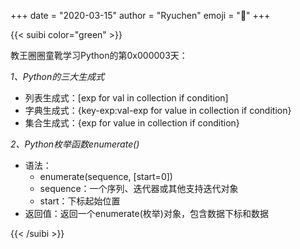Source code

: +++
date = "2020-03-15"
author = "Ryuchen"
emoji = ":scroll:"
+++

{{< suibi color="green" >}}
    <p>教王圈圈童靴学习Python的第0x000003天：</p>
    <em>1、Python的三大生成式</em><br/>
    <ul>
        <li>列表生成式：[exp for val in collection if condition]</li>
        <li>字典生成式：{key-exp:val-exp for value in collection if condition}</li>
        <li>集合生成式：{exp for value in collection if condition}</li>
    </ul>
    <em>2、Python枚举函数enumerate()</em></br>
    <ul>
        <li>语法：
            <ul>
                <li>enumerate(sequence, [start=0])</li>
                <li>sequence：一个序列、迭代器或其他支持迭代对象</li>
                <li>start：下标起始位置</li>
            </ul>
        </li>
        <li>返回值：返回一个enumerate(枚举)对象，包含数据下标和数据</li>
    </ul>
{{< /suibi >}}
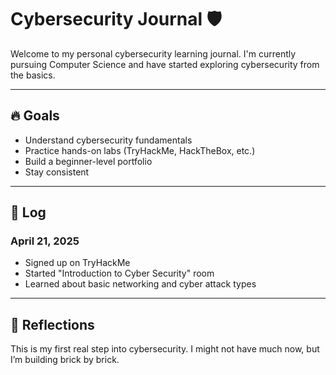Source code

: # Cybersecurity Journal 🛡️

Welcome to my personal cybersecurity learning journal. I'm currently pursuing Computer Science and have started exploring cybersecurity from the basics.

---

## 🔥 Goals
- Understand cybersecurity fundamentals
- Practice hands-on labs (TryHackMe, HackTheBox, etc.)
- Build a beginner-level portfolio
- Stay consistent

---

## 📆 Log

### April 21, 2025
- Signed up on TryHackMe
- Started "Introduction to Cyber Security" room
- Learned about basic networking and cyber attack types

---

## 🧠 Reflections
This is my first real step into cybersecurity. I might not have much now, but I’m building brick by brick.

**Exercise**
Using the records above, copy each line that contains "value".

**Result for this exercise**
        <li>字典生成式：{key-exp:val-exp for value in collection if condition}</li>
        <li>集合生成式：{exp for value in collection if condition}</li>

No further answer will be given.